Kepala Perwakilan BI Lampung Arief Hartawan | ist

BANDAR LAMPUNG, duajurai.co – Setelah mengalami deflasi (penambahan nilai mata uang) selama 3 bulan berturut-turut, Provinsi Lampung justru mengalami kenaikan inflasi (penurunan mata uang) Indeks Harga Konsumen (IHK) sebesar 0,23% pada September lalu. Menurut Kepala Perwakilan Bank Indonesia di Lampung Arief Hartawan, inflasi terjadi di dua kota. Yakni Kota Metro (0,10% mtm) dan Kota Bandar Lampung sebesar 0,25% mtm.

Nilai inflasi Provinsi Lampung tersebut menempati posisi ke-5 tertinggi dibandingkan seluruh provinsi se-Sumatera. Sementara itu, secara nasional, nilai inflasi Kota Metro dan Bandar Lampung juga tergolong tinggi. Dibandingkan dengan kota lain, kedua kota tersebut cenderung memburuh.
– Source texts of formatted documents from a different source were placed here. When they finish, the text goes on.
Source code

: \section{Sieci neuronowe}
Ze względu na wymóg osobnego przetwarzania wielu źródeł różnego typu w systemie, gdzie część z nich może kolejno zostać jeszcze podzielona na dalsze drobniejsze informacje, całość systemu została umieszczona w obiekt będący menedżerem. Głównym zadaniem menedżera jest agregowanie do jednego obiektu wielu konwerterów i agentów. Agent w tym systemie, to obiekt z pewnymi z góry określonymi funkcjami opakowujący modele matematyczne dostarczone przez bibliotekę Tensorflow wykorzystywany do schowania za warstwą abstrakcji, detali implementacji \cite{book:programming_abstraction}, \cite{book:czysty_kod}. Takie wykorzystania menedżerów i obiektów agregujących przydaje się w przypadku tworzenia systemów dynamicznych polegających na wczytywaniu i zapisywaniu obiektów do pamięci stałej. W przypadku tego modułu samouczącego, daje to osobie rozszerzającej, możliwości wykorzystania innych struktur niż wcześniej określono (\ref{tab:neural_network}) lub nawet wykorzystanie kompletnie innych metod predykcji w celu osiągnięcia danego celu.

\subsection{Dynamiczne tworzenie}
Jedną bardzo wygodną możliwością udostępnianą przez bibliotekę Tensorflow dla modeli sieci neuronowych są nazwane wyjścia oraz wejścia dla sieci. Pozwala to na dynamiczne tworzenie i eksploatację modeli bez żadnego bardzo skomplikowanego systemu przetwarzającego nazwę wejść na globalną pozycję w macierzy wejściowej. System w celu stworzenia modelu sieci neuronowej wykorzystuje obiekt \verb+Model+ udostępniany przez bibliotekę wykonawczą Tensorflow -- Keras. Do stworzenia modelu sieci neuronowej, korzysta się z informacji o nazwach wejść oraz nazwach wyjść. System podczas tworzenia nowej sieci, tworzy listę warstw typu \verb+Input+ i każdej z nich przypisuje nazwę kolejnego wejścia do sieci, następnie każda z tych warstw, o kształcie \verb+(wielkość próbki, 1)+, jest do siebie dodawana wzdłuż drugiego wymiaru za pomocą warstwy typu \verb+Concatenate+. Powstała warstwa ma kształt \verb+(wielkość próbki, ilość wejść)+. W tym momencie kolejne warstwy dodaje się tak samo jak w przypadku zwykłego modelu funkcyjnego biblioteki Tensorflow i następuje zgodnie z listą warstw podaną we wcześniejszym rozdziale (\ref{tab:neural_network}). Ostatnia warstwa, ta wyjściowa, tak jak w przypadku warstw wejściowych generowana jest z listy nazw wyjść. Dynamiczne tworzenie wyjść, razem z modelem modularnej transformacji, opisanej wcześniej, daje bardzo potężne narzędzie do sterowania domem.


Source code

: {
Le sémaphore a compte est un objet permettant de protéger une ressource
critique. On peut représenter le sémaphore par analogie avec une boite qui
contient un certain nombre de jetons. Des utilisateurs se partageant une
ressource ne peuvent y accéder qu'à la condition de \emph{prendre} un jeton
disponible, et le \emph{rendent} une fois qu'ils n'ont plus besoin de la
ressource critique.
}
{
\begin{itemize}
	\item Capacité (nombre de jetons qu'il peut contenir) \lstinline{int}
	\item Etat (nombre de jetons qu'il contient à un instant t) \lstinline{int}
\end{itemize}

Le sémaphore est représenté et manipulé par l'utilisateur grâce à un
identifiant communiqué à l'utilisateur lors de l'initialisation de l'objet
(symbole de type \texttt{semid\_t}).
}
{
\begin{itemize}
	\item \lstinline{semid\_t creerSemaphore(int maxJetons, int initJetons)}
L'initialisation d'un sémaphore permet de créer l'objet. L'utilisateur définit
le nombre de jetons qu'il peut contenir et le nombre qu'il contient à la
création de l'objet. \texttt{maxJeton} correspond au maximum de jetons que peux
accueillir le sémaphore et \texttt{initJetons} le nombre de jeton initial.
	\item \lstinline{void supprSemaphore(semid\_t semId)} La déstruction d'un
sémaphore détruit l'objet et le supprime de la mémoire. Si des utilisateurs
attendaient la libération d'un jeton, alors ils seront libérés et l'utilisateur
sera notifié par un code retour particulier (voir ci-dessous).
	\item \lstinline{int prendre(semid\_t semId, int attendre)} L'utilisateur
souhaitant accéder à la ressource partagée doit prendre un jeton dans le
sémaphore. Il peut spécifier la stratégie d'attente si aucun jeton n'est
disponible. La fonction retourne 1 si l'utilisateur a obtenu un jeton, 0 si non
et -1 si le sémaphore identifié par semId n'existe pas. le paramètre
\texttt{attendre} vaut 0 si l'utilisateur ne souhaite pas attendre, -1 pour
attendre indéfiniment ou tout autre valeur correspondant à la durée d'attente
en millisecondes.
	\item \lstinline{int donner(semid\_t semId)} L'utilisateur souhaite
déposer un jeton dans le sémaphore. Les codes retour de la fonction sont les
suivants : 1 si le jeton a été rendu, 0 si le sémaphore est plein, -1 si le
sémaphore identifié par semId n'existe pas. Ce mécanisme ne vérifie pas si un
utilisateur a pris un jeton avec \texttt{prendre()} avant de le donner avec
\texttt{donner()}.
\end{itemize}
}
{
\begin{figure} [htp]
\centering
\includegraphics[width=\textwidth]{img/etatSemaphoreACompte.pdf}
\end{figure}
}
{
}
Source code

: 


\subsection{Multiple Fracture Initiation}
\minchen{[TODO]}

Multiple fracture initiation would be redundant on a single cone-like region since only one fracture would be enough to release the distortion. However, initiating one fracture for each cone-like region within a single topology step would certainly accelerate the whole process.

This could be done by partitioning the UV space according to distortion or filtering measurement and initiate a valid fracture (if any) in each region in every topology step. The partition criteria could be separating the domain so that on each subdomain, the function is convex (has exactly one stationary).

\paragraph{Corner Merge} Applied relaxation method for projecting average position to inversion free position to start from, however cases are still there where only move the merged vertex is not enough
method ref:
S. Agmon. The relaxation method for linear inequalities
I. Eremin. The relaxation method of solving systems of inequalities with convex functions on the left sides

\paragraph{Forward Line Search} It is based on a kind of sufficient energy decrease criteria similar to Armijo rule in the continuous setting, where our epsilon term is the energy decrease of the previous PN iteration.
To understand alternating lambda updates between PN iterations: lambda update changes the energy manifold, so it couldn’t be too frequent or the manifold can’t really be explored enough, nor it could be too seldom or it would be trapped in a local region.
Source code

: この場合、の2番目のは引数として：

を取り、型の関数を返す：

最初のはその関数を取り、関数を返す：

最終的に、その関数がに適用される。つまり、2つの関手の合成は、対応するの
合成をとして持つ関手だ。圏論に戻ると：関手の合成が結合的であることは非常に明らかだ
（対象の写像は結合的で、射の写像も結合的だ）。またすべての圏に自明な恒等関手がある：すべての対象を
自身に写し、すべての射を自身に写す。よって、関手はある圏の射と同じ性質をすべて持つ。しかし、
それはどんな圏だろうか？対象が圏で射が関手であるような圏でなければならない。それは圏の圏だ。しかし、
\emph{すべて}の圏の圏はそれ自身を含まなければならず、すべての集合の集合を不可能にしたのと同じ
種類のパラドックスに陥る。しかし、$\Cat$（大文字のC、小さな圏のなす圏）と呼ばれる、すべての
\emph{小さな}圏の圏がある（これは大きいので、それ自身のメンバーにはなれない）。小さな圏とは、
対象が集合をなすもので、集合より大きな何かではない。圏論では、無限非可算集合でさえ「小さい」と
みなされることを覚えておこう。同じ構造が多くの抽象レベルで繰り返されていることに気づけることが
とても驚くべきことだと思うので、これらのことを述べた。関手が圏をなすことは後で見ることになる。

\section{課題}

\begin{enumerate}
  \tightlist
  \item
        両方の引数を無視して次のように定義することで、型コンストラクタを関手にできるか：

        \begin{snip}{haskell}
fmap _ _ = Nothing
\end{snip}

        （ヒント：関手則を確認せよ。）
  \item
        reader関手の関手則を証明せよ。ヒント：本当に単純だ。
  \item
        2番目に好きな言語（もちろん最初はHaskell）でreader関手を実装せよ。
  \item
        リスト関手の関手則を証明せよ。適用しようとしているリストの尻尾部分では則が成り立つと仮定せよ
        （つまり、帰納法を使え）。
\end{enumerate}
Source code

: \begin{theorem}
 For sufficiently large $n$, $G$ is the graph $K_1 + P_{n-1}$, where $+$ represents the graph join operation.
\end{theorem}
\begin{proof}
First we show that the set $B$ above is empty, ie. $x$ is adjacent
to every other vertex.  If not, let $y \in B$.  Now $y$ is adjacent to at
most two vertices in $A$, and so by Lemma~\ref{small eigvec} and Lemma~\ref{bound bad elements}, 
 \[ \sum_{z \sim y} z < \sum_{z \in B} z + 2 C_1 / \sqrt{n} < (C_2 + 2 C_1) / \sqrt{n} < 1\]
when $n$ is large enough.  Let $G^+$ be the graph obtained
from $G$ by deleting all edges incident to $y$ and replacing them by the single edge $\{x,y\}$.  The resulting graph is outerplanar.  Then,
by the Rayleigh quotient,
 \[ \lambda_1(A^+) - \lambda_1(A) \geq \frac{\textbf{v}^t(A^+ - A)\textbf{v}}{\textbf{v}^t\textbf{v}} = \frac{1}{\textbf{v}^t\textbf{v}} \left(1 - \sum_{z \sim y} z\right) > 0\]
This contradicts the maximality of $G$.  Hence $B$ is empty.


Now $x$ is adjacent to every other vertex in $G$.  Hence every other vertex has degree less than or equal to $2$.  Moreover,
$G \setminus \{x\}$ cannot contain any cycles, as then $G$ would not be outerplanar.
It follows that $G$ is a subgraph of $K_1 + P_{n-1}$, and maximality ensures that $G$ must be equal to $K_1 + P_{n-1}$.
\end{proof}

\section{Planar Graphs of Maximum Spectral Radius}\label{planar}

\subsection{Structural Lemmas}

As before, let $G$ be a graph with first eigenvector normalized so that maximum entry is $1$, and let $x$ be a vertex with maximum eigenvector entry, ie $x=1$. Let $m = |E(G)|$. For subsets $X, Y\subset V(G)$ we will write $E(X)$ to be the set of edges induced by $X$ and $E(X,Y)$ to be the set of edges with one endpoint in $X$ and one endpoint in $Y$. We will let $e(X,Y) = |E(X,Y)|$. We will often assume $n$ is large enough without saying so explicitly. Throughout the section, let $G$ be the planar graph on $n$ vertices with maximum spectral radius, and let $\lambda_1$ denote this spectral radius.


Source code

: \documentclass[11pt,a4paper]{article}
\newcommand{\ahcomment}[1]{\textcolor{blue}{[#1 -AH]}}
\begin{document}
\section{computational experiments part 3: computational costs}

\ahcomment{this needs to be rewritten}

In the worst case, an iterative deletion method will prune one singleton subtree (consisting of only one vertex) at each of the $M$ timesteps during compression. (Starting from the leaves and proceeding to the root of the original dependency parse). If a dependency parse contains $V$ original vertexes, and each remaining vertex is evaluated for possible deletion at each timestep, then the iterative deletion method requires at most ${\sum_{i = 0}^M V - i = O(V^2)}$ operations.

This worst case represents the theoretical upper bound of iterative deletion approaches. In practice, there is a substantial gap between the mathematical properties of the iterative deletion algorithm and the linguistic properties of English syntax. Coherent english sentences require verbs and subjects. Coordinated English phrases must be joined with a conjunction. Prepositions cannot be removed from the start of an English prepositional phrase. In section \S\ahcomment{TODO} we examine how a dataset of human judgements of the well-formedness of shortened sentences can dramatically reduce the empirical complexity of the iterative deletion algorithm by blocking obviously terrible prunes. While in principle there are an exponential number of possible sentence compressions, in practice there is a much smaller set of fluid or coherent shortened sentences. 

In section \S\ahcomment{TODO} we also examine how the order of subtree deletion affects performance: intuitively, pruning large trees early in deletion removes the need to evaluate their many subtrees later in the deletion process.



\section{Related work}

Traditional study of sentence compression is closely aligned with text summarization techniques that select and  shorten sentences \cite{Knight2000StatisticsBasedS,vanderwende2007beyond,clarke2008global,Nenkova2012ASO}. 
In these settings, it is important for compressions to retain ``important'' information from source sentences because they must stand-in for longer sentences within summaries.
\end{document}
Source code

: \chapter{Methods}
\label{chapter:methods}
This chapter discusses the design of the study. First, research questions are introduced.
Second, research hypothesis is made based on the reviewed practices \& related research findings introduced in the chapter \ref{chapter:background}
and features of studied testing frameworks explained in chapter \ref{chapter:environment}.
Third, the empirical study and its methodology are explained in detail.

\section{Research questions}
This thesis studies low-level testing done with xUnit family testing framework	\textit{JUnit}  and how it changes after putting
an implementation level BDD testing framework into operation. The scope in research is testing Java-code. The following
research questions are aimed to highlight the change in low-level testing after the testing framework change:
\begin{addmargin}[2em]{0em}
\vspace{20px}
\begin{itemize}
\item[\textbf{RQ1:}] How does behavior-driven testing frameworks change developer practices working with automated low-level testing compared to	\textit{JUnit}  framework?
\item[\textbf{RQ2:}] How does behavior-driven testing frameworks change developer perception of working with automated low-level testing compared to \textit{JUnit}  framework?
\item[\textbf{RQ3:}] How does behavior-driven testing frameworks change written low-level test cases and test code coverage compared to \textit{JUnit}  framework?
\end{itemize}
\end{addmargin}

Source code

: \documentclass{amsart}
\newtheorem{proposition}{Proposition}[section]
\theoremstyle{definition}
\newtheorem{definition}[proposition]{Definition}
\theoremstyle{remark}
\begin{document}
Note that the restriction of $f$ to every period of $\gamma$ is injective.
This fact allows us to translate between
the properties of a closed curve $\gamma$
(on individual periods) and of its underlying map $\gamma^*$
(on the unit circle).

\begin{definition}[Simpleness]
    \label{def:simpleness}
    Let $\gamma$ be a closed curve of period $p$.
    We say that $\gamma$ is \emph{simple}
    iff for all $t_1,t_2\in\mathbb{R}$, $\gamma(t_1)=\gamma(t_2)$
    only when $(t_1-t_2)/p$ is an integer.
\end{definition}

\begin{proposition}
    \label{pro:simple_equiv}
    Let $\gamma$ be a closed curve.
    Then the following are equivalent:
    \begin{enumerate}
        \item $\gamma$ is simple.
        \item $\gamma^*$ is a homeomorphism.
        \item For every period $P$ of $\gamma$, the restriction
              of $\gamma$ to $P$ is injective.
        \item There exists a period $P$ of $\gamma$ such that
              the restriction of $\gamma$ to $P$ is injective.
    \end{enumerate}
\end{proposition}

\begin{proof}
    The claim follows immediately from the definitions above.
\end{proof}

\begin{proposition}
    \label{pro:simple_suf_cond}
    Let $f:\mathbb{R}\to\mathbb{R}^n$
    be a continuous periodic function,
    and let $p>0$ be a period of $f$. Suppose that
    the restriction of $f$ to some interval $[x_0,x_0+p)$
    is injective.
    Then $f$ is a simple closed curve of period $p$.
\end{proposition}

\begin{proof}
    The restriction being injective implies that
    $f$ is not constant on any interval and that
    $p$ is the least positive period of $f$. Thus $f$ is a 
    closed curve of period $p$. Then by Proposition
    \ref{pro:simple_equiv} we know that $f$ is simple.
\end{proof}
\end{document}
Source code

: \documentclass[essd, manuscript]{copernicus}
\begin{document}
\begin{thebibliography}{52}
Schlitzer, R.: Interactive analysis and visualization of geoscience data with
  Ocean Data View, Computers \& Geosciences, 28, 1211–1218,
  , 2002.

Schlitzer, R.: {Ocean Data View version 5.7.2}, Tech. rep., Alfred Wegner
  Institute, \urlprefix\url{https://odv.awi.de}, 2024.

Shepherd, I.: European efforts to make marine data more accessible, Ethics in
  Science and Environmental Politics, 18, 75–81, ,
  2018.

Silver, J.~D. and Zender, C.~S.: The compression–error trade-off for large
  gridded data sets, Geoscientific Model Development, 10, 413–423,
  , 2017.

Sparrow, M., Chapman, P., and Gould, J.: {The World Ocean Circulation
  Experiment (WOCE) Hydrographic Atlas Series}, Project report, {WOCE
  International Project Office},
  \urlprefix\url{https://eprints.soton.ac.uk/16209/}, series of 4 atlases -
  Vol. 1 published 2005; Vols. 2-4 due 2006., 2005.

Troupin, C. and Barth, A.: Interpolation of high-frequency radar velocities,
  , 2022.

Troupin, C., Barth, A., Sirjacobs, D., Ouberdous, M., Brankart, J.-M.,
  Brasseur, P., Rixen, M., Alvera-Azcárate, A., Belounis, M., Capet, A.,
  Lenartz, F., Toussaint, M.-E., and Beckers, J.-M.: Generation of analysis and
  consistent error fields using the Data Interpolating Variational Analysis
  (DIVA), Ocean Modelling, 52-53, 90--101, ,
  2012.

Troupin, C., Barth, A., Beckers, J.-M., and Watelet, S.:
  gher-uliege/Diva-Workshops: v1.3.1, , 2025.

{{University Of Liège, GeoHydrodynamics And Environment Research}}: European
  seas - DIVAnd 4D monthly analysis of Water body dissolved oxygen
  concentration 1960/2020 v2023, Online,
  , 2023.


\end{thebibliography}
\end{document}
Secara akumulatif, sembilan bulan pertama tahun 2017, inflasi Provinsi Lampung sudah mencapai 2,25% ytd. Meskipun masih lebih rendah dibandingkan inflasi akumulatif nasional, yakni 2,66% ytd, namun secara tahunan, inflasi Provinsi Lampung masih cenderung tinggi. Yakni, sebesar 3,85% yoy dibandingkan IHK nasional yang tercatat mencapai 3,73% yoy.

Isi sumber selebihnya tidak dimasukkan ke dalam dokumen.